Document images with source code:
»»

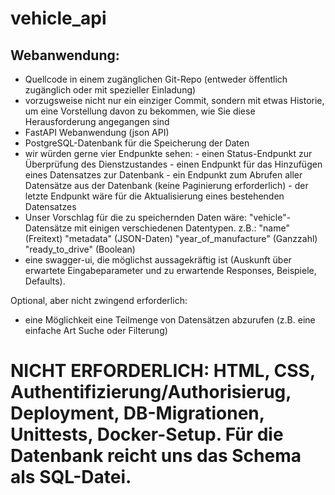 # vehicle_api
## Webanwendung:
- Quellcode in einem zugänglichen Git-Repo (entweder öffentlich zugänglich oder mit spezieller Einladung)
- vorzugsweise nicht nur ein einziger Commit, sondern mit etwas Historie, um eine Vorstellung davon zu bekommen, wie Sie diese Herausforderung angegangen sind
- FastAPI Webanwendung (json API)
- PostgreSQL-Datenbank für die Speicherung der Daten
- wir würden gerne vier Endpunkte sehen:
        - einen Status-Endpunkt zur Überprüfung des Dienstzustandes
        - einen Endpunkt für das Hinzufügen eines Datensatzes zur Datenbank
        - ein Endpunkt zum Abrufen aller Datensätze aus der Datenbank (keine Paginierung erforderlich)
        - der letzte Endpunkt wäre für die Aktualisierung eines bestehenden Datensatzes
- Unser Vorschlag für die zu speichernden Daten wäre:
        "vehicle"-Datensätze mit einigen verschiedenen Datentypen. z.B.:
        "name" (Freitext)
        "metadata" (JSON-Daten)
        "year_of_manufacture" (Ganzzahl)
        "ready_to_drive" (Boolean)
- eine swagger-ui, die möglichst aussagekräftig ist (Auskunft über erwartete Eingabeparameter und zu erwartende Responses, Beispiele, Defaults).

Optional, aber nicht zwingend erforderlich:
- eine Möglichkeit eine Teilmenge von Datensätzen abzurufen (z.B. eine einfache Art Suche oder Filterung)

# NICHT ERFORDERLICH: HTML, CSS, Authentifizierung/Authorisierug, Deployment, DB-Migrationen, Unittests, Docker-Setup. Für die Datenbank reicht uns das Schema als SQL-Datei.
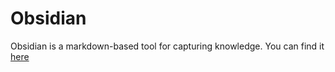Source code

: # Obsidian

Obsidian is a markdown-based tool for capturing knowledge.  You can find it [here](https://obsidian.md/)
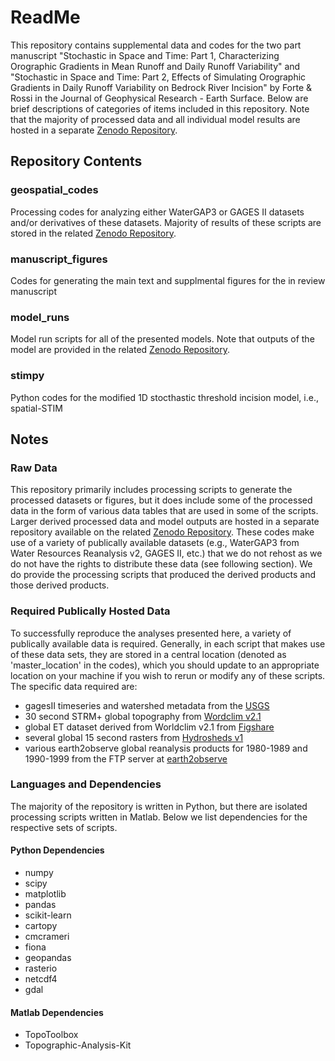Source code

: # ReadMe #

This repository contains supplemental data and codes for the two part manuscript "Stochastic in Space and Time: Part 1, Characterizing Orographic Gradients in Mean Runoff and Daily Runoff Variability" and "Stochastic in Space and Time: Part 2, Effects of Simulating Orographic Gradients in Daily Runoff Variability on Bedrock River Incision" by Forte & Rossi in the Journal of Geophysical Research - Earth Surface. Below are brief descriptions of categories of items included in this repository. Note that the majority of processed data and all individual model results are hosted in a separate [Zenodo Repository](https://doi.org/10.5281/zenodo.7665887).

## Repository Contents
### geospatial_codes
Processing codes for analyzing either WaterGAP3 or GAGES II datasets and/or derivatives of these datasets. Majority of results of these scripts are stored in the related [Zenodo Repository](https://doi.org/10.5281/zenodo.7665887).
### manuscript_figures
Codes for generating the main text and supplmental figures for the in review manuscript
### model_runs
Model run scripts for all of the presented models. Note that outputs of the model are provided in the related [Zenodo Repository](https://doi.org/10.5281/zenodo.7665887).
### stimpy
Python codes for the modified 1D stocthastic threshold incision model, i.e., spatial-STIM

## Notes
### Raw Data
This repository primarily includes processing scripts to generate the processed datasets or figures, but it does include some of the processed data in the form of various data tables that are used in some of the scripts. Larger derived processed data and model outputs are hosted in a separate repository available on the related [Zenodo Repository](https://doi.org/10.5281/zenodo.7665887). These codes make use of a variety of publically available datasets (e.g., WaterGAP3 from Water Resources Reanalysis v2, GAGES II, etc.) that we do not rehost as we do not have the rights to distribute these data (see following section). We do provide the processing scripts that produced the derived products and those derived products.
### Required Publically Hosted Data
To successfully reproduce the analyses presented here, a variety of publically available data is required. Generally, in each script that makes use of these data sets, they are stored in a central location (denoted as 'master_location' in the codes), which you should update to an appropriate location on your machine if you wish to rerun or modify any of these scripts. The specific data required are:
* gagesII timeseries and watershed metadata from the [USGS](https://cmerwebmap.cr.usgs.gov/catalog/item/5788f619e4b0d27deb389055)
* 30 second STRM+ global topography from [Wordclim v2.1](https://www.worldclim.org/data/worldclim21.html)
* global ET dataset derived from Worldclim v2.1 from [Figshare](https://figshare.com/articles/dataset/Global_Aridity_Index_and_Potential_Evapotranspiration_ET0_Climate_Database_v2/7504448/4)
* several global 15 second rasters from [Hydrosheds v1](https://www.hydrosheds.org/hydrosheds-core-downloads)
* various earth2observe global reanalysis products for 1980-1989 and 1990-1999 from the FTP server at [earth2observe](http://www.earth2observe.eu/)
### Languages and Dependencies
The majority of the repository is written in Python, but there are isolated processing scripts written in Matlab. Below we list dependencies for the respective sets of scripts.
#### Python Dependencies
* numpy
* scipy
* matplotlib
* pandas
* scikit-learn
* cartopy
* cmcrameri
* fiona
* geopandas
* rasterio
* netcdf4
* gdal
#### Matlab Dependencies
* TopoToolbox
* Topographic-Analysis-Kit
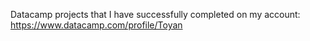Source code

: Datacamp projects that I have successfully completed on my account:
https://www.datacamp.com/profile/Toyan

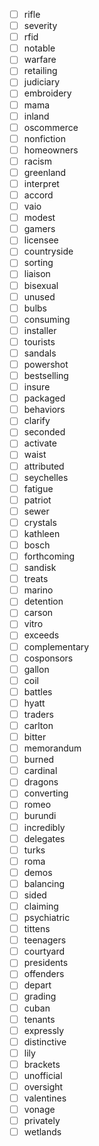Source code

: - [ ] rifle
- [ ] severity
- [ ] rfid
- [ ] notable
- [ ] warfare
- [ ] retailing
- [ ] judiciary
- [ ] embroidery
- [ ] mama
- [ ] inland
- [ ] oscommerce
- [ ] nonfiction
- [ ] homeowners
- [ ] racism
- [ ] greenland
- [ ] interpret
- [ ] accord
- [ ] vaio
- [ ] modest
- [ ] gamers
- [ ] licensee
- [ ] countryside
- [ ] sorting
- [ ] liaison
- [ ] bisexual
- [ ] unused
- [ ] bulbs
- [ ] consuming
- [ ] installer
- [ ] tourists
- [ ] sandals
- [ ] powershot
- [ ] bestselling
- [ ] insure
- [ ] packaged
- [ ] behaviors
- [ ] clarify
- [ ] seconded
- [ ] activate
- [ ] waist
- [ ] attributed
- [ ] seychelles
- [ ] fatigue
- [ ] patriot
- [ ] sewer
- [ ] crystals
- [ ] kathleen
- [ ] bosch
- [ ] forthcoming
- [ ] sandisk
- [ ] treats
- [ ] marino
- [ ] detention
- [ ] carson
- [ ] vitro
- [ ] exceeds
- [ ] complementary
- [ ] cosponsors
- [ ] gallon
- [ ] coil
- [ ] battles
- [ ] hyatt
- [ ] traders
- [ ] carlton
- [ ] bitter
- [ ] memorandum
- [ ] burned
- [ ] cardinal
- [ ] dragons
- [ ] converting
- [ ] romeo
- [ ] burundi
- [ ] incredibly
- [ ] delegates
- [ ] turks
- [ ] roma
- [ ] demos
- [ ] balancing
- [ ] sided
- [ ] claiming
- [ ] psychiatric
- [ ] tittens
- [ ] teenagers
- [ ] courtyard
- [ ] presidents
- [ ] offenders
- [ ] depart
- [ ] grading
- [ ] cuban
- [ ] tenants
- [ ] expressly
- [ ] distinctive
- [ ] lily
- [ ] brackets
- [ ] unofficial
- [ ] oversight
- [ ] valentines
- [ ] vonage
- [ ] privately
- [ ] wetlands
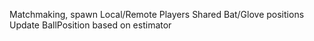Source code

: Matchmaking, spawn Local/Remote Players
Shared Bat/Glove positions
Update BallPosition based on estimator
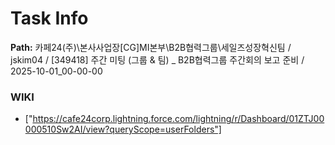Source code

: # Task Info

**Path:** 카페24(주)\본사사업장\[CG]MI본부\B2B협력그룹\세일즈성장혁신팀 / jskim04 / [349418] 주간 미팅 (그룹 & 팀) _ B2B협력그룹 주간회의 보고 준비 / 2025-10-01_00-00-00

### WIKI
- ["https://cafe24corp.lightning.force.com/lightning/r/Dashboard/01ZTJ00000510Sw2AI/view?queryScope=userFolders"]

««

Brief> Give every entry back unchanged, with no pictures.

Written response>
 # vehicle_api
## Webanwendung:
- Quellcode in einem zugänglichen Git-Repo (entweder öffentlich zugänglich oder mit spezieller Einladung)
- vorzugsweise nicht nur ein einziger Commit, sondern mit etwas Historie, um eine Vorstellung davon zu bekommen, wie Sie diese Herausforderung angegangen sind
- FastAPI Webanwendung (json API)
- PostgreSQL-Datenbank für die Speicherung der Daten
- wir würden gerne vier Endpunkte sehen:
        - einen Status-Endpunkt zur Überprüfung des Dienstzustandes
        - einen Endpunkt für das Hinzufügen eines Datensatzes zur Datenbank
        - ein Endpunkt zum Abrufen aller Datensätze aus der Datenbank (keine Paginierung erforderlich)
        - der letzte Endpunkt wäre für die Aktualisierung eines bestehenden Datensatzes
- Unser Vorschlag für die zu speichernden Daten wäre:
        "vehicle"-Datensätze mit einigen verschiedenen Datentypen. z.B.:
        "name" (Freitext)
        "metadata" (JSON-Daten)
        "year_of_manufacture" (Ganzzahl)
        "ready_to_drive" (Boolean)
- eine swagger-ui, die möglichst aussagekräftig ist (Auskunft über erwartete Eingabeparameter und zu erwartende Responses, Beispiele, Defaults).

Optional, aber nicht zwingend erforderlich:
- eine Möglichkeit eine Teilmenge von Datensätzen abzurufen (z.B. eine einfache Art Suche oder Filterung)

# NICHT ERFORDERLICH: HTML, CSS, Authentifizierung/Authorisierug, Deployment, DB-Migrationen, Unittests, Docker-Setup. Für die Datenbank reicht uns das Schema als SQL-Datei.
Source code

: # Obsidian

Obsidian is a markdown-based tool for capturing knowledge.  You can find it [here](https://obsidian.md/)
Source code

: # ReadMe #

This repository contains supplemental data and codes for the two part manuscript "Stochastic in Space and Time: Part 1, Characterizing Orographic Gradients in Mean Runoff and Daily Runoff Variability" and "Stochastic in Space and Time: Part 2, Effects of Simulating Orographic Gradients in Daily Runoff Variability on Bedrock River Incision" by Forte & Rossi in the Journal of Geophysical Research - Earth Surface. Below are brief descriptions of categories of items included in this repository. Note that the majority of processed data and all individual model results are hosted in a separate [Zenodo Repository](https://doi.org/10.5281/zenodo.7665887).

## Repository Contents
### geospatial_codes
Processing codes for analyzing either WaterGAP3 or GAGES II datasets and/or derivatives of these datasets. Majority of results of these scripts are stored in the related [Zenodo Repository](https://doi.org/10.5281/zenodo.7665887).
### manuscript_figures
Codes for generating the main text and supplmental figures for the in review manuscript
### model_runs
Model run scripts for all of the presented models. Note that outputs of the model are provided in the related [Zenodo Repository](https://doi.org/10.5281/zenodo.7665887).
### stimpy
Python codes for the modified 1D stocthastic threshold incision model, i.e., spatial-STIM

## Notes
### Raw Data
This repository primarily includes processing scripts to generate the processed datasets or figures, but it does include some of the processed data in the form of various data tables that are used in some of the scripts. Larger derived processed data and model outputs are hosted in a separate repository available on the related [Zenodo Repository](https://doi.org/10.5281/zenodo.7665887). These codes make use of a variety of publically available datasets (e.g., WaterGAP3 from Water Resources Reanalysis v2, GAGES II, etc.) that we do not rehost as we do not have the rights to distribute these data (see following section). We do provide the processing scripts that produced the derived products and those derived products.
### Required Publically Hosted Data
To successfully reproduce the analyses presented here, a variety of publically available data is required. Generally, in each script that makes use of these data sets, they are stored in a central location (denoted as 'master_location' in the codes), which you should update to an appropriate location on your machine if you wish to rerun or modify any of these scripts. The specific data required are:
* gagesII timeseries and watershed metadata from the [USGS](https://cmerwebmap.cr.usgs.gov/catalog/item/5788f619e4b0d27deb389055)
* 30 second STRM+ global topography from [Wordclim v2.1](https://www.worldclim.org/data/worldclim21.html)
* global ET dataset derived from Worldclim v2.1 from [Figshare](https://figshare.com/articles/dataset/Global_Aridity_Index_and_Potential_Evapotranspiration_ET0_Climate_Database_v2/7504448/4)
* several global 15 second rasters from [Hydrosheds v1](https://www.hydrosheds.org/hydrosheds-core-downloads)
* various earth2observe global reanalysis products for 1980-1989 and 1990-1999 from the FTP server at [earth2observe](http://www.earth2observe.eu/)
### Languages and Dependencies
The majority of the repository is written in Python, but there are isolated processing scripts written in Matlab. Below we list dependencies for the respective sets of scripts.
#### Python Dependencies
* numpy
* scipy
* matplotlib
* pandas
* scikit-learn
* cartopy
* cmcrameri
* fiona
* geopandas
* rasterio
* netcdf4
* gdal
#### Matlab Dependencies
* TopoToolbox
* Topographic-Analysis-Kit
Source code

: Datacamp projects that I have successfully completed on my account:
https://www.datacamp.com/profile/Toyan

Source code

: - [ ] rifle
- [ ] severity
- [ ] rfid
- [ ] notable
- [ ] warfare
- [ ] retailing
- [ ] judiciary
- [ ] embroidery
- [ ] mama
- [ ] inland
- [ ] oscommerce
- [ ] nonfiction
- [ ] homeowners
- [ ] racism
- [ ] greenland
- [ ] interpret
- [ ] accord
- [ ] vaio
- [ ] modest
- [ ] gamers
- [ ] licensee
- [ ] countryside
- [ ] sorting
- [ ] liaison
- [ ] bisexual
- [ ] unused
- [ ] bulbs
- [ ] consuming
- [ ] installer
- [ ] tourists
- [ ] sandals
- [ ] powershot
- [ ] bestselling
- [ ] insure
- [ ] packaged
- [ ] behaviors
- [ ] clarify
- [ ] seconded
- [ ] activate
- [ ] waist
- [ ] attributed
- [ ] seychelles
- [ ] fatigue
- [ ] patriot
- [ ] sewer
- [ ] crystals
- [ ] kathleen
- [ ] bosch
- [ ] forthcoming
- [ ] sandisk
- [ ] treats
- [ ] marino
- [ ] detention
- [ ] carson
- [ ] vitro
- [ ] exceeds
- [ ] complementary
- [ ] cosponsors
- [ ] gallon
- [ ] coil
- [ ] battles
- [ ] hyatt
- [ ] traders
- [ ] carlton
- [ ] bitter
- [ ] memorandum
- [ ] burned
- [ ] cardinal
- [ ] dragons
- [ ] converting
- [ ] romeo
- [ ] burundi
- [ ] incredibly
- [ ] delegates
- [ ] turks
- [ ] roma
- [ ] demos
- [ ] balancing
- [ ] sided
- [ ] claiming
- [ ] psychiatric
- [ ] tittens
- [ ] teenagers
- [ ] courtyard
- [ ] presidents
- [ ] offenders
- [ ] depart
- [ ] grading
- [ ] cuban
- [ ] tenants
- [ ] expressly
- [ ] distinctive
- [ ] lily
- [ ] brackets
- [ ] unofficial
- [ ] oversight
- [ ] valentines
- [ ] vonage
- [ ] privately
- [ ] wetlands
Source code

: Matchmaking, spawn Local/Remote Players
Shared Bat/Glove positions
Update BallPosition based on estimator
Source code

: # Task Info

**Path:** 카페24(주)\본사사업장\[CG]MI본부\B2B협력그룹\세일즈성장혁신팀 / jskim04 / [349418] 주간 미팅 (그룹 & 팀) _ B2B협력그룹 주간회의 보고 준비 / 2025-10-01_00-00-00

### WIKI
- ["https://cafe24corp.lightning.force.com/lightning/r/Dashboard/01ZTJ00000510Sw2AI/view?queryScope=userFolders"]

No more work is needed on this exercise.